Start at the line with "- [ ] WireGuard (wg)" in the records below, stop at the line with "- [ ] 1.3.3637.72", and return every line in that span exactly, the two end lines included.

(Dataset extract Opens)

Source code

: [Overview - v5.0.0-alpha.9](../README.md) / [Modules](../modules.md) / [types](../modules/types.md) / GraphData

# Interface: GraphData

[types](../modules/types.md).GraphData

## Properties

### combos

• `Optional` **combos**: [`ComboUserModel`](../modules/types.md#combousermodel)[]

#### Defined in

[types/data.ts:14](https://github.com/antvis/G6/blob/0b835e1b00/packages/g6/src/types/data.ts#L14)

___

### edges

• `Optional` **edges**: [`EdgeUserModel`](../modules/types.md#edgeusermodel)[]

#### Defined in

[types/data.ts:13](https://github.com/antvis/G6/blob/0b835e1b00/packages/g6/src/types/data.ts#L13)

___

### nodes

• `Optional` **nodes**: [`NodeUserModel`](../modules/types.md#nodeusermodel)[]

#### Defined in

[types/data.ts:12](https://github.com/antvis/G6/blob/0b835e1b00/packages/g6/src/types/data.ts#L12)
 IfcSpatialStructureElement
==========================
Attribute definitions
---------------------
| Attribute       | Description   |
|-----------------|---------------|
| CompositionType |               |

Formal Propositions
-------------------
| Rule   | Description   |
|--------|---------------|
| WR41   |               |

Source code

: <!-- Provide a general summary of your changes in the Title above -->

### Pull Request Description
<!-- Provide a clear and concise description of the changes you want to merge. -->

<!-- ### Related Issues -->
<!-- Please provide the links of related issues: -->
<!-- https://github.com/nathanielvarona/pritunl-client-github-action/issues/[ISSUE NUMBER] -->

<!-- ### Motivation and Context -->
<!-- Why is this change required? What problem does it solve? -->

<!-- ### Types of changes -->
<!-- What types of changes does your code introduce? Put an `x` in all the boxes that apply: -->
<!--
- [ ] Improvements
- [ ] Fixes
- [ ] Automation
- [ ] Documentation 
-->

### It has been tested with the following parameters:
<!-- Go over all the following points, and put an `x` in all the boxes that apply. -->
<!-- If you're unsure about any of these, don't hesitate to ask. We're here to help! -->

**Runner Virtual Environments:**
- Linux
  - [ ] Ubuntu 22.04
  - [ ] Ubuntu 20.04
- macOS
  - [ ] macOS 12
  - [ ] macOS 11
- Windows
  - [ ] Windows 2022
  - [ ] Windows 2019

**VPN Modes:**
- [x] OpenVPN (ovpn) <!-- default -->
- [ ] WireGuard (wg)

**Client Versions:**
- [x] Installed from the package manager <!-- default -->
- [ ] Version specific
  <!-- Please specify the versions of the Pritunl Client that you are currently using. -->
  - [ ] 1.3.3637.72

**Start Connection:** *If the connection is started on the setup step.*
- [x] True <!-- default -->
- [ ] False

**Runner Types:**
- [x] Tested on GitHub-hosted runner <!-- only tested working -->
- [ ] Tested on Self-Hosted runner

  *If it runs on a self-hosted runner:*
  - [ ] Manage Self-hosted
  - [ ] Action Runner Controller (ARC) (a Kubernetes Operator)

(Dataset extract Closes)

**Reply to the exercise:**
- [ ] WireGuard (wg)

**Client Versions:**
- [x] Installed from the package manager <!-- default -->
- [ ] Version specific
  <!-- Please specify the versions of the Pritunl Client that you are currently using. -->
  - [ ] 1.3.3637.72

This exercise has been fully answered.